Unlike gas taxes that are part of the fuel price at the pump and aren’t given a second thought or the stealth greenhouse tax that California oil refineries will be forced to collapse into the price of fuel that could reach $1.30 per gallon by 2025, a tax on miles driven will be a cost number that stands alone.

It would serve as an incentive for those that commute long distances to either carpool or take mass transit when possible or to opt for more fuel efficient vehicles.

Such a system can’t be imposed overnight and would be extremely problematic to retrofit.

Instead, a base year should be and a per-mile drive charge created for new vehicles based on what they would pay at the pump for gas.

Each month a device that transmits limited data would provide information on miles driven to a government agency and a tax bill sent.

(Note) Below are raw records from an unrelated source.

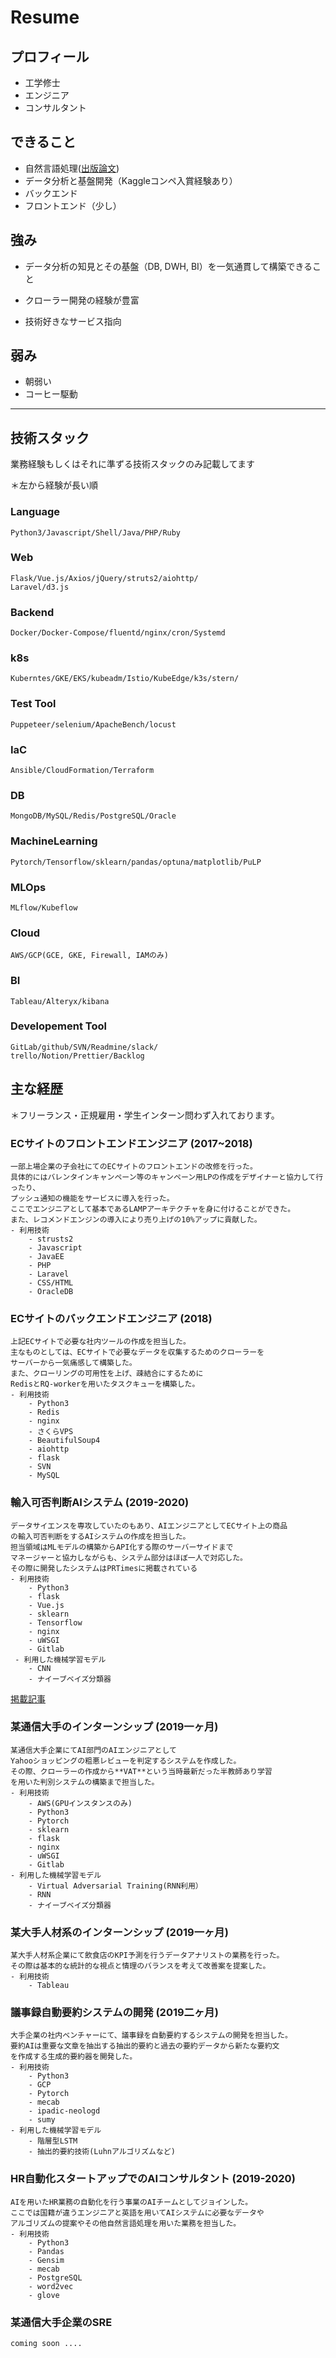 # Resume

## プロフィール
- 工学修士
- エンジニア
- コンサルタント

## できること

- 自然言語処理([出版論文](https://ieeexplore.ieee.org/document/8668999))
- データ分析と基盤開発（Kaggleコンペ入賞経験あり）
- バックエンド
- フロントエンド（少し）

## 強み

- データ分析の知見とその基盤（DB, DWH, BI）を一気通貫して構築できること

- クローラー開発の経験が豊富

- 技術好きなサービス指向

## 弱み

- 朝弱い
- コーヒー駆動

---

## 技術スタック

業務経験もしくはそれに準ずる技術スタックのみ記載してます

＊左から経験が長い順

### Language

    Python3/Javascript/Shell/Java/PHP/Ruby

### Web

    Flask/Vue.js/Axios/jQuery/struts2/aiohttp/
    Laravel/d3.js

### Backend

    Docker/Docker-Compose/fluentd/nginx/cron/Systemd
    
### k8s
    Kuberntes/GKE/EKS/kubeadm/Istio/KubeEdge/k3s/stern/

### Test Tool

    Puppeteer/selenium/ApacheBench/locust

### IaC

    Ansible/CloudFormation/Terraform

### DB

    MongoDB/MySQL/Redis/PostgreSQL/Oracle

### MachineLearning

    Pytorch/Tensorflow/sklearn/pandas/optuna/matplotlib/PuLP
    
### MLOps
    MLflow/Kubeflow

### Cloud

    AWS/GCP(GCE, GKE, Firewall, IAMのみ)

### BI

    Tableau/Alteryx/kibana

### Developement Tool

    GitLab/github/SVN/Readmine/slack/
    trello/Notion/Prettier/Backlog
    
## 主な経歴
＊フリーランス・正規雇用・学生インターン問わず入れております。

### ECサイトのフロントエンドエンジニア (2017~2018)
    一部上場企業の子会社にてのECサイトのフロントエンドの改修を行った。    
    具体的にはバレンタインキャンペーン等のキャンペーン用LPの作成をデザイナーと協力して行ったり、    
    プッシュ通知の機能をサービスに導入を行った。
    ここでエンジニアとして基本であるLAMPアーキテクチャを身に付けることができた。     
    また、レコメンドエンジンの導入により売り上げの10%アップに貢献した。    
    - 利用技術
        - strusts2
        - Javascript
        - JavaEE
        - PHP
        - Laravel
        - CSS/HTML
        - OracleDB
        
### ECサイトのバックエンドエンジニア (2018)
    上記ECサイトで必要な社内ツールの作成を担当した。
    主なものとしては、ECサイトで必要なデータを収集するためのクローラーを    
    サーバーから一気痛感して構築した。    
    また、クローリングの可用性を上げ、疎結合にするために    
    RedisとRQ-workerを用いたタスクキューを構築した。     
    - 利用技術     
        - Python3
        - Redis
        - nginx
        - さくらVPS
        - BeautifulSoup4
        - aiohttp
        - flask
        - SVN
        - MySQL

### 輸入可否判断AIシステム (2019-2020)
    データサイエンスを専攻していたのもあり、AIエンジニアとしてECサイト上の商品     
    の輸入可否判断をするAIシステムの作成を担当した。     
    担当領域はMLモデルの構築からAPI化する際のサーバーサイドまで      
    マネージャーと協力しながらも、システム部分はほぼ一人で対応した。
    その際に開発したシステムはPRTimesに掲載されている    
    - 利用技術     
        - Python3
        - flask
        - Vue.js
        - sklearn
        - Tensorflow
        - nginx
        - uWSGI
        - Gitlab
     - 利用した機械学習モデル
        - CNN
        - ナイーブベイズ分類器
        
[掲載記事](https://prtimes.jp/main/html/rd/p/000000046.000035599.html)
        
 ### 某通信大手のインターンシップ (2019一ヶ月)
    某通信大手企業にてAI部門のAIエンジニアとして     
    Yahooショッピングの粗悪レビューを判定するシステムを作成した。     
    その際、クローラーの作成から**VAT**という当時最新だった半教師あり学習     
    を用いた判別システムの構築まで担当した。     
    - 利用技術
        - AWS(GPUインスタンスのみ)
        - Python3
        - Pytorch
        - sklearn
        - flask
        - nginx
        - uWSGI
        - Gitlab
    - 利用した機械学習モデル
        - Virtual Adversarial Training(RNN利用）
        - RNN
        - ナイーブベイズ分類器
        
### 某大手人材系のインターンシップ (2019一ヶ月)
    某大手人材系企業にて飲食店のKPI予測を行うデータアナリストの業務を行った。
    その際は基本的な統計的な視点と情理のバランスを考えて改善案を提案した。
    - 利用技術
        - Tableau
        
### 議事録自動要約システムの開発 (2019二ヶ月)
    大手企業の社内ベンチャーにて、議事録を自動要約するシステムの開発を担当した。     
    要約AIは重要な文章を抽出する抽出的要約と過去の要約データから新たな要約文     
    を作成する生成的要約器を開発した。     
    - 利用技術
        - Python3
        - GCP
        - Pytorch
        - mecab
        - ipadic-neologd
        - sumy
    - 利用した機械学習モデル
        - 階層型LSTM
        - 抽出的要約技術(Luhnアルゴリズムなど)
        
### HR自動化スタートアップでのAIコンサルタント (2019-2020)
    AIを用いたHR業務の自動化を行う事業のAIチームとしてジョインした。    
    ここでは国籍が違うエンジニアと英語を用いてAIシステムに必要なデータや    
    アルゴリズムの提案やその他自然言語処理を用いた業務を担当した。    
    - 利用技術
        - Python3
        - Pandas
        - Gensim
        - mecab
        - PostgreSQL
        - word2vec
        - glove

### 某通信大手企業のSRE
    coming soon ....

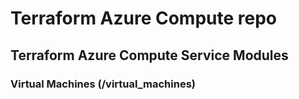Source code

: # Terraform Azure Compute repo
## Terraform Azure Compute Service Modules
### Virtual Machines (/virtual_machines)
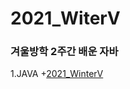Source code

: # 2021_WiterV
### 겨울방학 2주간 배운 자바

 1.JAVA
     +[2021_WinterV](https://github.com/YH-LEE21/2021_WinterV/tree/main/2021_WinterV/src/main/webapp)
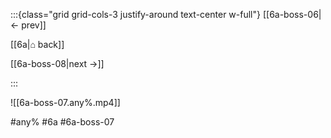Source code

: :::{class="grid grid-cols-3 justify-around text-center w-full"}
[[6a-boss-06|← prev]]

[[6a|⌂ back]]

[[6a-boss-08|next →]]

:::

![[6a-boss-07.any%.mp4]]

#any% #6a #6a-boss-07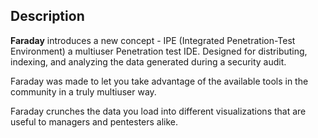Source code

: ## Description

**Faraday** introduces a new concept - IPE (Integrated Penetration-Test Environment) a multiuser Penetration test IDE. Designed for distributing, indexing, and analyzing the data generated during a security audit.

Faraday was made to let you take advantage of the available tools in the community in a truly multiuser way.

Faraday crunches the data you load into different visualizations that are useful to managers and pentesters alike.
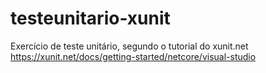 # testeunitario-xunit
Exercício de teste unitário, segundo o tutorial do xunit.net
https://xunit.net/docs/getting-started/netcore/visual-studio
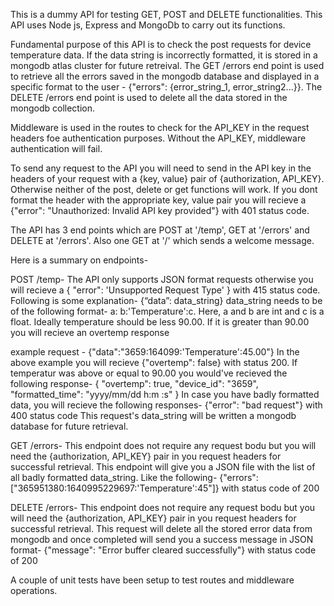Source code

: This is a dummy API for testing GET, POST and DELETE functionalities. This API uses Node js, Express and MongoDb to carry out its functions.

Fundamental purpose of this API is to check the post requests for device temperature data. If the data string is incorrectly formatted, it is stored in a mongodb atlas cluster for future retreival. The GET /errors end point is used to retrieve all the errors saved in the mongodb database and displayed in a specific format to the user - {"errors": {error_string_1, error_string2...}}. The DELETE /errors end point is used to delete all the data stored in the mongodb collection.

Middleware is used in the routes to check for the API_KEY in the request headers foe authentication purposes. Without the API_KEY, middleware authentication will fail.

To send any request to the API you will need to send in the API key in the headers of your request with a {key, value} pair of {authorization, API_KEY}. Otherwise neither of the post, delete or get functions will work. If you dont format the header with the appropriate key, value pair you will recieve a {"error": "Unauthorized: Invalid API key provided"} with 401 status code.

The API has 3 end points which are POST at '/temp', GET at '/errors' and DELETE at '/errors'. Also one GET at '/' which sends a welcome message.

Here is a summary on endpoints-

POST /temp- The API only supports JSON format requests otherwise you will recieve a { "error": 'Unsupported Request Type' } with 415 status code. Following is some explanation- {“data”: data_string} data_string needs to be of the following format- a: b:'Temperature':c. Here, a and b are int and c is a float. Ideally temperature should be less 90.00. If it is greater than 90.00 you will recieve an overtemp response

example request - {"data":"3659:164099:'Temperature':45.00"} In the above example you will recieve {"overtemp": false} with status 200. If temperatur was above or equal to 90.00 you would've recieved the following response- { "overtemp": true, "device_id": "3659", "formatted_time": "yyyy/mm/dd h:m :s" } In case you have badly formatted data, you will recieve the following responses- {"error": "bad request"} with 400 status code This request's data_string will be written a mongodb database for future retrieval.

GET /errors- This endpoint does not require any request bodu but you will need the {authorization, API_KEY} pair in you request headers for successful retrieval. This endpoint will give you a JSON file with the list of all badly formatted data_string. Like the following- {"errors": ["365951380:1640995229697:'Temperature':45"]} with status code of 200

DELETE /errors- This endpoint does not require any request bodu but you will need the {authorization, API_KEY} pair in you request headers for successful retrieval. This request will delete all the stored error data from mongodb and once completed will send you a success message in JSON format- {"message": "Error buffer cleared successfully"} with status code of 200

A couple of unit tests have been setup to test routes and middleware operations.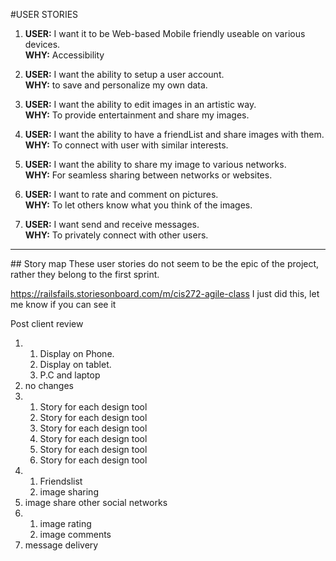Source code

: #USER STORIES

1. **USER:** I want it to be Web-based Mobile friendly useable on various devices.  
**WHY:** Accessibility

2. **USER:** I want the ability to setup a user account.  
**WHY:** to save and personalize my own data.

 
3. **USER:** I want the ability to edit images in an artistic way.  
**WHY:** To provide entertainment and share my images.


4. **USER:** I want the ability to have a friendList and share images with them.  
**WHY:** To connect with user with similar interests.


5. **USER:** I want the ability to share my image to various networks.  
**WHY:** For seamless sharing between networks or websites.


6. **USER:** I want to rate and comment on pictures.  
**WHY:** To let others know what you think of the images.

7. **USER:** I want send and receive messages.  
**WHY:** To privately connect with other users.

<hr/>
## Story map
These user stories do not seem to be the epic of the project, rather they belong to the first sprint.

https://railsfails.storiesonboard.com/m/cis272-agile-class
I just did this, let me know if you can see it

Post client review

<ol>
<li>
 <ol>
  <li>Display on Phone.</li>
  <li>Display on tablet.</li>
  <li>P.C and laptop</li>
 </ol>
</li>

<li>no changes</li>

<li>
 <ol>
  <li>Story for each design tool</li>
  <li>Story for each design tool</li>
  <li>Story for each design tool</li>
  <li>Story for each design tool</li>
  <li>Story for each design tool</li>
  <li>Story for each design tool</li>
 </ol>
</li>

<li>
 <ol>
  <li>Friendslist</li>
  <li>image sharing</li>
 </ol>
</li>

<li>image share other social networks</li>

<li>
 <ol>
  <li>image rating</li>
  <li>image comments</li>
 </ol>
</li>
<li>message delivery</li>
</ol>

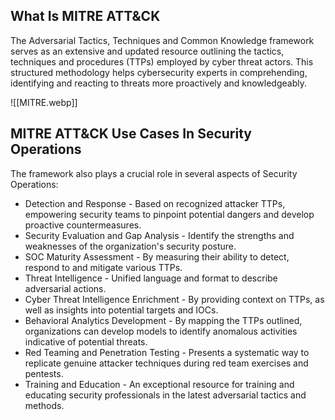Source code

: ## What Is MITRE ATT&CK

The Adversarial Tactics, Techniques and Common Knowledge framework serves as an extensive and updated resource outlining the tactics, techniques and procedures (TTPs) employed by cyber threat actors. This structured methodology helps cybersecurity experts in comprehending, identifying and reacting to threats more proactively and knowledgeably. 

![[MITRE.webp]]
## MITRE ATT&CK Use Cases In Security Operations

The framework also plays a crucial role in several aspects of Security Operations:
- Detection and Response - Based on recognized attacker TTPs, empowering security teams to pinpoint potential dangers and develop proactive countermeasures.
- Security Evaluation and Gap Analysis - Identify the strengths and weaknesses of the organization's security posture.
- SOC Maturity Assessment - By measuring their ability to detect, respond to and mitigate various TTPs.
- Threat Intelligence - Unified language and format to describe adversarial actions.
- Cyber Threat Intelligence Enrichment - By providing context on TTPs, as well as insights into potential targets and IOCs.
- Behavioral Analytics Development - By mapping the TTPs outlined, organizations can develop models to identify anomalous activities indicative of potential threats.
- Red Teaming and Penetration Testing - Presents a systematic way to replicate genuine attacker techniques during red team exercises and pentests.
- Training and Education - An exceptional resource for training and educating security professionals in the latest adversarial tactics and methods.

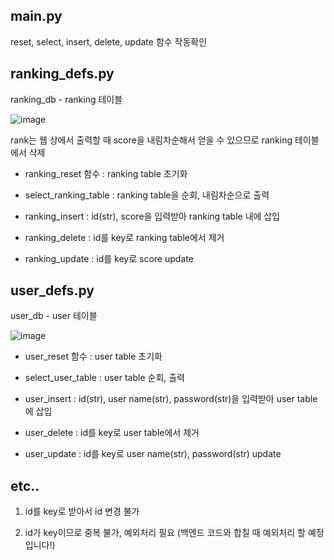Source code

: ## main.py
reset, select, insert, delete, update 함수 작동확인

## ranking_defs.py

ranking_db - ranking 테이블

![image](https://github.com/chhc0505/SP_5/assets/70686425/6c9ed331-3895-4530-a317-8c0f3d69323e)

rank는 웹 상에서 출력할 때 score을 내림차순해서 얻을 수 있으므로 ranking 테이블에서 삭제

* ranking_reset 함수 : ranking table 초기화

* select_ranking_table : ranking table을 순회, 내림차순으로 출력

* ranking_insert : id(str), score을 입력받아 ranking table 내에 삽입

* ranking_delete : id를 key로 ranking table에서 제거

* ranking_update : id를 key로 score update

## user_defs.py

user_db - user 테이블

![image](https://github.com/chhc0505/SP_5/assets/70686425/e6121e16-cc90-4ccb-a590-b23a2737fcc0)

* user_reset 함수 : user table 초기화

* select_user_table : user table 순회, 출력

* user_insert : id(str), user name(str), password(str)을 입력받아 user table에 삽입

* user_delete : id를 key로 user table에서 제거

* user_update : id를 key로 user name(str), password(str) update


## etc..

1. id를 key로 받아서 id 변경 불가

2. id가 key이므로 중복 불가, 예외처리 필요 (백엔드 코드와 합칠 때 예외처리 할 예정입니다!)

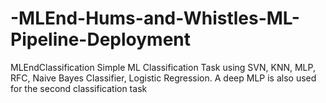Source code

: # -MLEnd-Hums-and-Whistles-ML-Pipeline-Deployment

MLEndClassification
Simple ML Classification Task using SVN, KNN, MLP, RFC, Naive Bayes Classifier, Logistic Regression. A deep MLP is also used for the second classification task
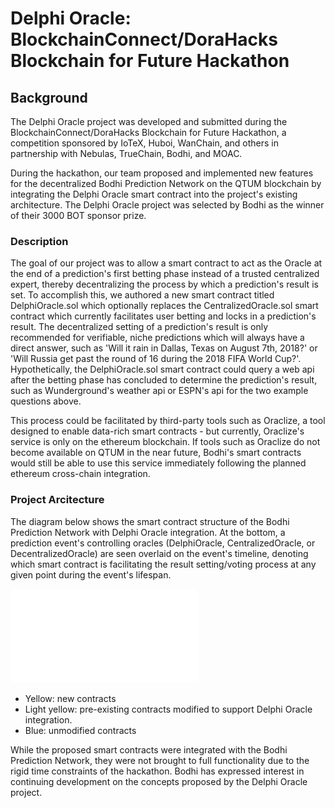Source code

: # Delphi Oracle: BlockchainConnect/DoraHacks Blockchain for Future Hackathon

## Background

The Delphi Oracle project was developed and submitted during the BlockchainConnect/DoraHacks Blockchain for Future Hackathon, a competition sponsored by IoTeX, Huboi, WanChain, and others in partnership with Nebulas, TrueChain, Bodhi, and MOAC.

During the hackathon, our team proposed and implemented new features for the decentralized Bodhi Prediction Network on the QTUM blockchain by integrating the Delphi Oracle smart contract into the project's existing architecture. The Delphi Oracle project was selected by Bodhi as the winner of their 3000 BOT sponsor prize.

### Description

The goal of our project was to allow a smart contract to act as the Oracle at the end of a prediction's first betting phase instead of a trusted centralized expert, thereby decentralizing the process by which a prediction's result is set. To accomplish this, we authored a new smart contract titled DelphiOracle.sol which optionally replaces the CentralizedOracle.sol smart contract which currently facilitates user betting and locks in a prediction's result. The decentralized setting of a prediction's result is only recommended for verifiable, niche predictions which will always have a direct answer, such as 'Will it rain in Dallas, Texas on August 7th, 2018?' or 'Will Russia get past the round of 16 during the 2018 FIFA World Cup?'. Hypothetically, the DelphiOracle.sol smart contract could query a web api after the betting phase has concluded to determine the prediction's result, such as Wunderground's weather api or ESPN's api for the two example questions above.

This process could be facilitated by third-party tools such as Oraclize, a tool designed to enable data-rich smart contracts - but currently, Oraclize's service is only on the ethereum blockchain. If tools such as Oraclize do not become available on QTUM in the near future, Bodhi's smart contracts would still be able to use this service immediately following the planned ethereum cross-chain integration.

### Project Arcitecture

The diagram below shows the smart contract structure of the Bodhi Prediction Network with Delphi Oracle integration. At the bottom, a prediction event's controlling oracles (DelphiOracle, CentralizedOracle, or DecentralizedOracle) are seen overlaid on the event's timeline, denoting which smart contract is facilitating the result setting/voting process at any given point during the event's lifespan.

![alt text](/DelphiOracleContracts.pdf)

- Yellow: new contracts
- Light yellow: pre-existing contracts modified to support Delphi Oracle integration.
- Blue: unmodified contracts

While the proposed smart contracts were integrated with the Bodhi Prediction Network, they were not brought to full functionality due to the rigid time constraints of the hackathon. Bodhi has expressed interest in continuing development on the concepts proposed by the Delphi Oracle project.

The tax – based on today’s price of gas and assuming one drove 15,000 miles a year and got 25 miles per gallon – would be $412. It would be the same that would be paid at the pump but new cars equipped with the mileage tax device would be exempt from paying when they fuel.

Such a system would not let electric car owners off the hook for road maintenance and construction. It would also be an extremely transparent tax especially if you have to make an electronic transfer each month to a government agency.

If politicians simply raise gas taxes because prices are low they will be making a bad situation worse as gas mileage will continue to rise creating more funding shortfalls and technology will put more cars on the road that don’t require gas.